**Your objective**
Wherever "includegraphics" appears in the records below, copy the line that holds it.

**Given information**

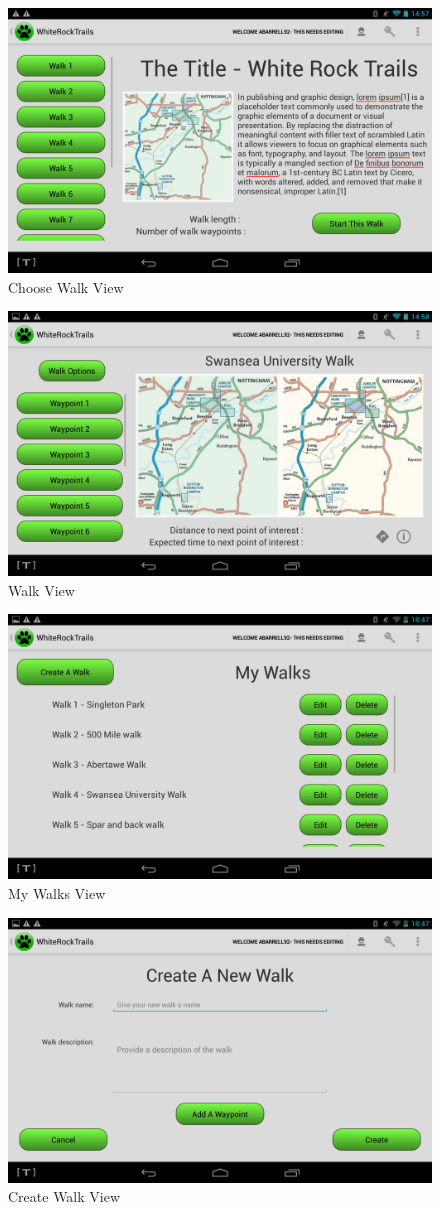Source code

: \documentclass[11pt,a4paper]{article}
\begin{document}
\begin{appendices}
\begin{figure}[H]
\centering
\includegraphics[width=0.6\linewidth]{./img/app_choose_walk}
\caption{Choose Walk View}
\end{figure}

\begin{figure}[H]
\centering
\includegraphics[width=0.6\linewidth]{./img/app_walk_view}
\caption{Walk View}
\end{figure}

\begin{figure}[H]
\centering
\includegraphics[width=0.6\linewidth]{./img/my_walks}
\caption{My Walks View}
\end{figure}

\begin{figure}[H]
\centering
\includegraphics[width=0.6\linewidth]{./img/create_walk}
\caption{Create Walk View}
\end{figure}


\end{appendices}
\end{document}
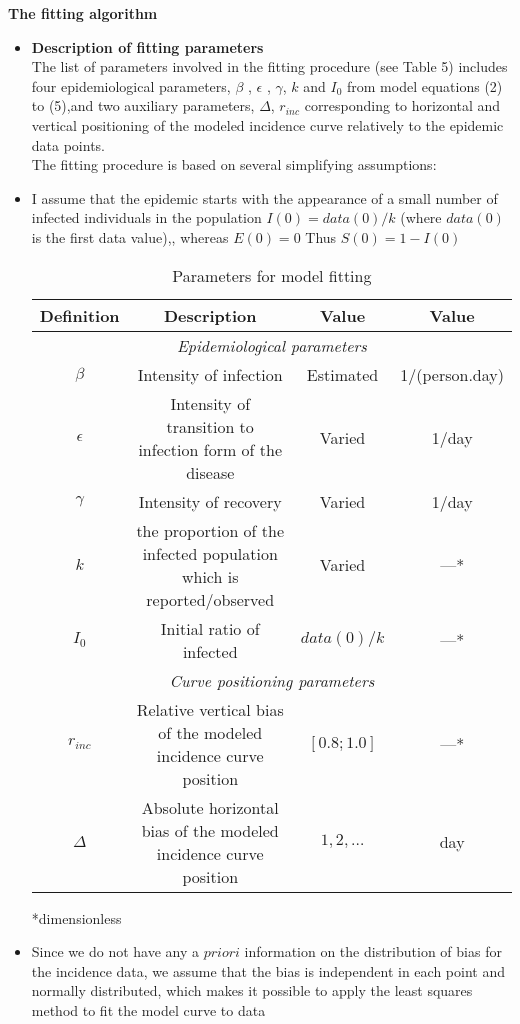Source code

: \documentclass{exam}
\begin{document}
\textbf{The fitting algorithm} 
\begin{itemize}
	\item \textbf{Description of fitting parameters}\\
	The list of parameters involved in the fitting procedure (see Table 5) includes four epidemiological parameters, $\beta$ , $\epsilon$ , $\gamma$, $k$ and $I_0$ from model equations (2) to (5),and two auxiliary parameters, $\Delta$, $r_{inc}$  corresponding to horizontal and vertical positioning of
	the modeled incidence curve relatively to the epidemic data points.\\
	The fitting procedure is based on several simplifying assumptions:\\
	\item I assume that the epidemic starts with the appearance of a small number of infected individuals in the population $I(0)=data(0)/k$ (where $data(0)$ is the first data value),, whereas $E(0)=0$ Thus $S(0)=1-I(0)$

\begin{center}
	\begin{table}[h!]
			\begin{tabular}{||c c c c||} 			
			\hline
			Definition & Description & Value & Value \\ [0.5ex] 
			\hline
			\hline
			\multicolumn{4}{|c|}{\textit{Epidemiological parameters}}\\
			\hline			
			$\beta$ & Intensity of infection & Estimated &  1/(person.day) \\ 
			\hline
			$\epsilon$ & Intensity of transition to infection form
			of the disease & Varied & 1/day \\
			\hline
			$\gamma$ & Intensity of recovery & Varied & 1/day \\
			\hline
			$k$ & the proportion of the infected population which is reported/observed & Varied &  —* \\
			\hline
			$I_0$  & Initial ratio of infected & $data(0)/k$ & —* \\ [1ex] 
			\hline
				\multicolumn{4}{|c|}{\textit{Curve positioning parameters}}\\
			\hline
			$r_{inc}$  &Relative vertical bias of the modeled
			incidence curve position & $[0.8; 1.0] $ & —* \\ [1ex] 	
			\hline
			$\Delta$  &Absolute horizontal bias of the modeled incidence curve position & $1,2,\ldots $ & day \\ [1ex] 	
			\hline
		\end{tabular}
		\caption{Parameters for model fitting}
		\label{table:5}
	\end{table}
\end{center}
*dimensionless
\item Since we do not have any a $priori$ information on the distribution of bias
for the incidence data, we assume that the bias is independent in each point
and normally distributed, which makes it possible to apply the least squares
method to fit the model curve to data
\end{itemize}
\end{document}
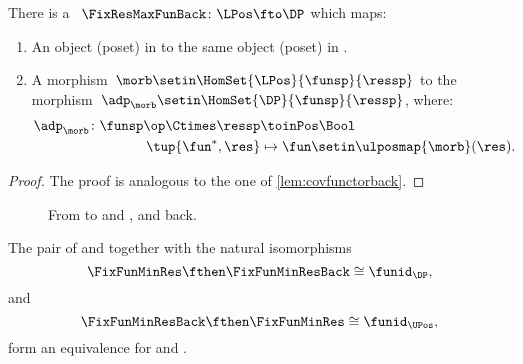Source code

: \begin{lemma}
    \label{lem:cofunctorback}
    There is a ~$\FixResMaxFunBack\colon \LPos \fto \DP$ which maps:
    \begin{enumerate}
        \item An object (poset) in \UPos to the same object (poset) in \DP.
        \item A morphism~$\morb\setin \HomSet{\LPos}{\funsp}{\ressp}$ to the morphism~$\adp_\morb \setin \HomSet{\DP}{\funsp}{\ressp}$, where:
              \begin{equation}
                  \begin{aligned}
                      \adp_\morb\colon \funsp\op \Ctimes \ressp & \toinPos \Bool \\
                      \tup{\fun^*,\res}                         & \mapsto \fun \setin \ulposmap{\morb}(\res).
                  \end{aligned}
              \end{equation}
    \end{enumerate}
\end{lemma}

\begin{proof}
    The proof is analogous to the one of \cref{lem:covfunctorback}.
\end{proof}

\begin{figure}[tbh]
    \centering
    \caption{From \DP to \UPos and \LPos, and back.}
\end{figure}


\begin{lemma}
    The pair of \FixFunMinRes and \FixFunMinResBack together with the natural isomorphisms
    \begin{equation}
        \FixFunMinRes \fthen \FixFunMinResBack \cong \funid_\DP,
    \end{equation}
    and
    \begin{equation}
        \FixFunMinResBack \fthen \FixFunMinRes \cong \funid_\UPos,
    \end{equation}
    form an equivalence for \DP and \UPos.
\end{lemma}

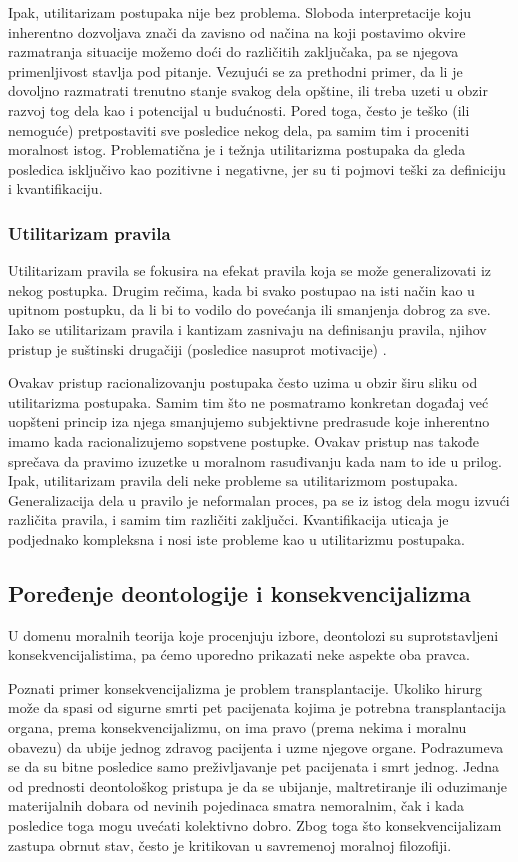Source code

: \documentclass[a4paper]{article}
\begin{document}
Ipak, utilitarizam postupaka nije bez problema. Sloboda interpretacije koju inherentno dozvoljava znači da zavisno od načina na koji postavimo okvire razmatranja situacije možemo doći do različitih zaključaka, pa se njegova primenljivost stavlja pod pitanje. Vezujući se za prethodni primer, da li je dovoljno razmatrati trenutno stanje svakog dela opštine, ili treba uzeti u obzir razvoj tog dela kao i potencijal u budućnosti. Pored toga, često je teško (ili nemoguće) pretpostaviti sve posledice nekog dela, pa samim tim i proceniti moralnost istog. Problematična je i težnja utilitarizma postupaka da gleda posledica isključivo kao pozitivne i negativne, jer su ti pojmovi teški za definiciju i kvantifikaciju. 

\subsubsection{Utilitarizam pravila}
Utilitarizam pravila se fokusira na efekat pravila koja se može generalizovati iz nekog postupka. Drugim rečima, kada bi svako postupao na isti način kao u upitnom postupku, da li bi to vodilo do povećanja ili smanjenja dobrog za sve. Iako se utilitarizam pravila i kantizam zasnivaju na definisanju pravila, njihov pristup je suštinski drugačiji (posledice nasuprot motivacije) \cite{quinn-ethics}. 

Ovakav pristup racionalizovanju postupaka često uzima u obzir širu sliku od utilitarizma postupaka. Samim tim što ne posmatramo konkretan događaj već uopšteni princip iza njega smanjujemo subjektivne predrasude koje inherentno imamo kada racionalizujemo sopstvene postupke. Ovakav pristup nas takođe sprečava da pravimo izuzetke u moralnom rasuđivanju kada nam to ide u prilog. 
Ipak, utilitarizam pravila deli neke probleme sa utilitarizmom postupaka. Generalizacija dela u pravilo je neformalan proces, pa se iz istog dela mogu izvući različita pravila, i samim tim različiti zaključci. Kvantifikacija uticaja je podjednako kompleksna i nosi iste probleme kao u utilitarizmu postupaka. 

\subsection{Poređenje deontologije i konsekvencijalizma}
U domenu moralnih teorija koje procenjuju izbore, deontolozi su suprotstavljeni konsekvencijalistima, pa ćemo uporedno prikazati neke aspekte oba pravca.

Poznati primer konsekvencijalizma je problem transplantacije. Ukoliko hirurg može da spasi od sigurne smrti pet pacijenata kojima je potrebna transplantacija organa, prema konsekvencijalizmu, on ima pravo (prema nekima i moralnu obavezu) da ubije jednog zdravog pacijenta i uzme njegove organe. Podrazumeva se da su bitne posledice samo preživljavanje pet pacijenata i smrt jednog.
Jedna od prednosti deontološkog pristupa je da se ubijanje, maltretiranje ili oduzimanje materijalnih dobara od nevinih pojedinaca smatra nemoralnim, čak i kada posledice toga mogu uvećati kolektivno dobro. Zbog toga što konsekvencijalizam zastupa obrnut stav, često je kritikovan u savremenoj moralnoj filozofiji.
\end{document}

**The answer**
\includegraphics[width=0.6\linewidth]{./img/app_choose_walk}
\includegraphics[width=0.6\linewidth]{./img/app_walk_view}
\includegraphics[width=0.6\linewidth]{./img/my_walks}
\includegraphics[width=0.6\linewidth]{./img/create_walk}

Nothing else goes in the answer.